Where in the listing does the string "Blazor" appear? Copy every line that holds it.

----- Recorded data

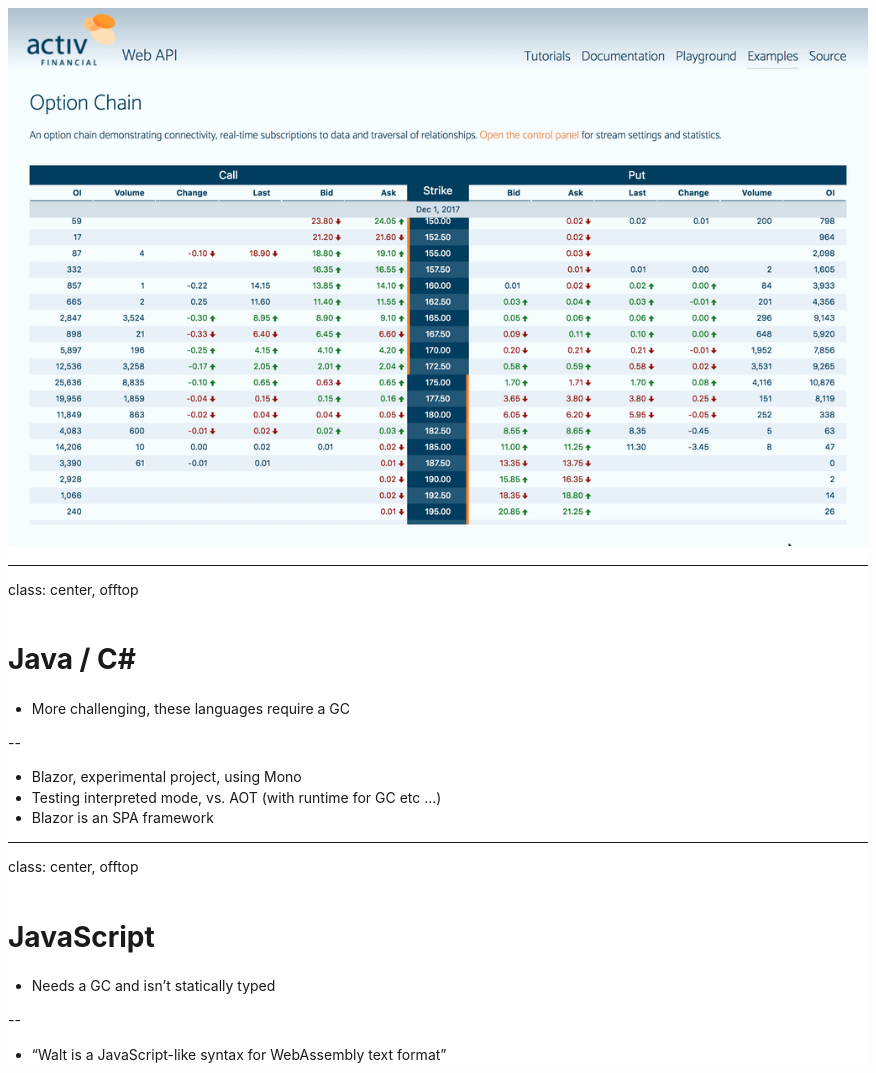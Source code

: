 ![addition](assets/activ-option-chain.png)


---
class: center, offtop

# Java / C&#35;

- More challenging, these languages require a GC

--
- Blazor, experimental project, using Mono
 - Testing interpreted mode, vs. AOT (with runtime for GC etc …)
 - Blazor is an SPA framework

---
class: center, offtop

# JavaScript

- Needs a GC and isn’t statically typed

--
- “Walt is a JavaScript-like syntax for WebAssembly text format”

----------

Expected output.
- Blazor, experimental project, using Mono
 - Blazor is an SPA framework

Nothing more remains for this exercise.